Nike Earnings Beat The Street With Digital As Growth Driver

Nike Earnings Beat The Street

With digital as an important growth driver for the sportswear brand, Nike reported quarterly estimates per share that beat The Street’s most bullish estimate. The beat comes after the company came out below the consensus earnings estimate last quarter, Bloomberg reported.

Nike’s gross margin rising by 150 basis points, according to Cowen’s John Kernan, is “indicative of the power of Nike’s innovation and scaling digital platforms and apps.” According to the report, the Nike app is the quickest growing platform, expanding almost triple digits in Q1. In light of its success, the company pulled forward the rollout of the app in China to late in Q2.

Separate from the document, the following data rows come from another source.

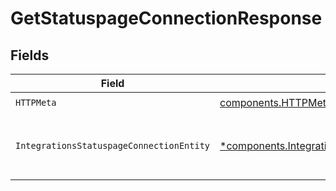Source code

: # GetStatuspageConnectionResponse


## Fields

| Field                                                                                                                   | Type                                                                                                                    | Required                                                                                                                | Description                                                                                                             |
| ----------------------------------------------------------------------------------------------------------------------- | ----------------------------------------------------------------------------------------------------------------------- | ----------------------------------------------------------------------------------------------------------------------- | ----------------------------------------------------------------------------------------------------------------------- |
| `HTTPMeta`                                                                                                              | [components.HTTPMetadata](../../models/components/httpmetadata.md)                                                      | :heavy_check_mark:                                                                                                      | N/A                                                                                                                     |
| `IntegrationsStatuspageConnectionEntity`                                                                                | [*components.IntegrationsStatuspageConnectionEntity](../../models/components/integrationsstatuspageconnectionentity.md) | :heavy_minus_sign:                                                                                                      | Retrieve the information about the Statuspage connection.                                                               |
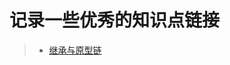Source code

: # 记录一些优秀的知识点链接

>- [继承与原型链](https://developer.mozilla.org/zh-CN/docs/Web/JavaScript/Inheritance_and_the_prototype_chain "ceshi")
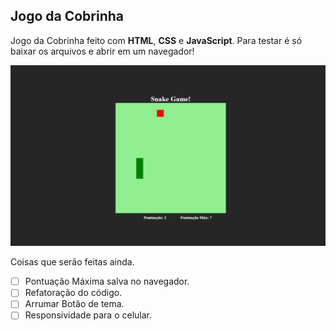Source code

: ## Jogo da Cobrinha

Jogo da Cobrinha feito com **HTML**, **CSS** e **JavaScript**. Para testar é só baixar os arquivos e abrir em um navegador!

![Print do Site do Jogo da Cobrinha](img/Foto-Site.png)

Coisas que serão feitas ainda.

- [ ] Pontuação Máxima salva no navegador.
- [ ] Refatoração do código.
- [ ] Arrumar Botão de tema.
- [ ] Responsividade para o celular.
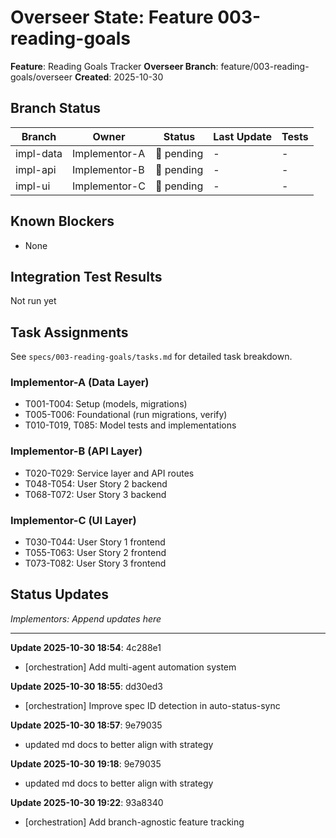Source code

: # Overseer State: Feature 003-reading-goals

**Feature**: Reading Goals Tracker
**Overseer Branch**: feature/003-reading-goals/overseer
**Created**: 2025-10-30

## Branch Status

| Branch | Owner | Status | Last Update | Tests |
|--------|-------|--------|-------------|-------|
| impl-data | Implementor-A | 🔵 pending | - | - |
| impl-api | Implementor-B | 🔵 pending | - | - |
| impl-ui | Implementor-C | 🔵 pending | - | - |

## Known Blockers

- None

## Integration Test Results

Not run yet

## Task Assignments

See `specs/003-reading-goals/tasks.md` for detailed task breakdown.

### Implementor-A (Data Layer)
- T001-T004: Setup (models, migrations)
- T005-T006: Foundational (run migrations, verify)
- T010-T019, T085: Model tests and implementations

### Implementor-B (API Layer)
- T020-T029: Service layer and API routes
- T048-T054: User Story 2 backend
- T068-T072: User Story 3 backend

### Implementor-C (UI Layer)
- T030-T044: User Story 1 frontend
- T055-T063: User Story 2 frontend
- T073-T082: User Story 3 frontend

## Status Updates

*Implementors: Append updates here*

---

**Update 2025-10-30 18:54**: 4c288e1
- [orchestration] Add multi-agent automation system

**Update 2025-10-30 18:55**: dd30ed3
- [orchestration] Improve spec ID detection in auto-status-sync

**Update 2025-10-30 18:57**: 9e79035
- updated md docs to better align with strategy

**Update 2025-10-30 19:18**: 9e79035
- updated md docs to better align with strategy

**Update 2025-10-30 19:22**: 93a8340
- [orchestration] Add branch-agnostic feature tracking
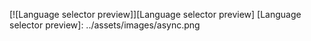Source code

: 

[![Language selector preview]][Language selector preview]
  [Language selector preview]: ../assets/images/async.png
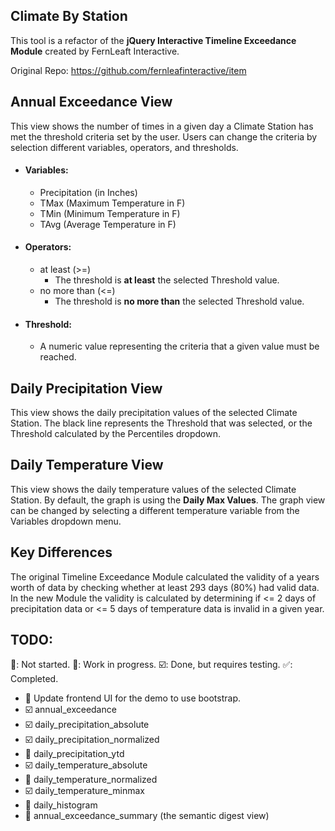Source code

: ## Climate By Station

This tool is a refactor of the <strong>jQuery Interactive Timeline Exceedance Module</strong> created by FernLeaft Interactive.

Original Repo: https://github.com/fernleafinteractive/item

## Annual Exceedance View

This view shows the number of times in a given day a Climate Station has met the threshold criteria set by the user. Users can change the criteria by selection different variables, operators, and thresholds.
* #### Variables:
	* Precipitation (in Inches)
	* TMax (Maximum Temperature in F)
	* TMin (Minimum Temperature in F)
	*	TAvg (Average Temperature in F)

* #### Operators:
	* at least (>=)
		* The threshold is <strong>at least</strong> the selected Threshold value.
  * no more than (<=)
	  * The threshold is <strong>no more than</strong> the selected Threshold value.

* #### Threshold:
	* A numeric value representing the criteria that a given value must be reached.

## Daily Precipitation View

This view shows the daily precipitation values of the selected Climate Station. The black line represents the Threshold that was selected, or the Threshold calculated by the Percentiles dropdown.

## Daily Temperature View

This view shows the daily temperature values of the selected Climate Station. By default, the graph is using the <strong>Daily Max Values</strong>. The graph view can be changed by selecting a different temperature variable from the Variables dropdown menu.

## Key Differences

The original Timeline Exceedance Module calculated the validity of a years worth of data by checking
whether at least 293 days (80%) had valid data. In the new Module the validity is calculated by determining if <= 2 days of precipitation data or <= 5 days of temperature data is invalid in a given year.

## TODO:
🔲: Not started.
🚧: Work in progress.
☑️: Done, but requires testing.
✅: Completed.
* 🚧 Update frontend UI for the demo to use bootstrap.
* ☑️ annual_exceedance
* ☑️ daily_precipitation_absolute
* ☑️ daily_precipitation_normalized
* 🔲 daily_precipitation_ytd
* ☑️ daily_temperature_absolute
* 🔲 daily_temperature_normalized
* ☑️ daily_temperature_minmax
* 🔲 daily_histogram
* 🔲 annual_exceedance_summary (the semantic digest view)
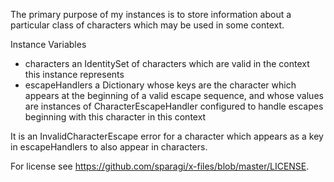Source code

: The primary purpose of my instances is to store information about a particular class of characters which may be used in some context. 

Instance Variables

-	characters		an IdentitySet of characters which are valid in the context this instance represents
-	escapeHandlers	a Dictionary whose keys are the character which appears at the beginning of a valid escape sequence, and whose values are instances of CharacterEscapeHandler configured to handle escapes beginning with this character in this context

It is an InvalidCharacterEscape error for a character which appears as a key in escapeHandlers to also appear in characters.

For license see https://github.com/sparagi/x-files/blob/master/LICENSE.

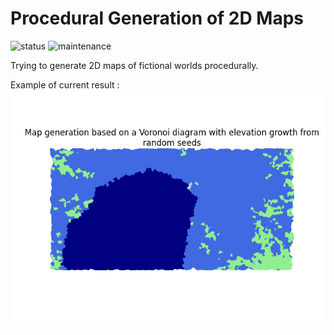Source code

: # Procedural Generation of 2D Maps
![status](https://img.shields.io/badge/status-unfinished-orange) ![maintenance](https://img.shields.io/badge/maintenance-not--actively--maintained-lightgrey)

Trying to generate 2D maps of fictional worlds procedurally.

Example of current result : 
![Example of Result](readme_assets\result_1.png)
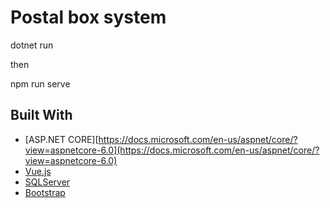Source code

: # Postal box system

dotnet run

then

npm run serve

## Built With
* [ASP.NET CORE][https://docs.microsoft.com/en-us/aspnet/core/?view=aspnetcore-6.0](https://docs.microsoft.com/en-us/aspnet/core/?view=aspnetcore-6.0) 
* [Vue.js]([https://vuejs.com](https://vuejs.org/))
* [SQLServer]([https://www.microsoft.com/en-us/sql-server/sql-server-2019](https://www.microsoft.com/en-us/sql-server/sql-server-2019))
* [Bootstrap](https://getbootstrap.com)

Digital is an important growth driver in all regions for Nike, noted Macquarie Research’s Laurent Vasilescu noted in the report – North America was up 30 percent, China was up more than 70 percent, APLA was up almost 50 percent and EMEA was up by double digits.

Shares increased by as much as 6.4 percent on Wednesday morning (Sept. 25), coming out ahead of the previous intraday high of $90 at $92.79. And while the company kept its high single-digit revenue growth target, it increased its gross margin expansion forecast to 50 to 75 basis points.

Susquehanna’s Sam Poser wrote, according to the outlet, “Accelerating investments in digital, supply chain and product innovation are paving the way for a bright future of continued top-line growth and margin expansion.”

In separate news, news recently surfaced that Nike is launching a new subscription program geared toward children. The Nike Adventure Club allows parents to order shoes for their kids and pay either $20, $30 or $50 per month to gain access to new shoes monthly, bi-monthly or quarterly. The most expensive $50 option takes off around $10 per pair of Nike shoes purchased (as the average retail price is $60).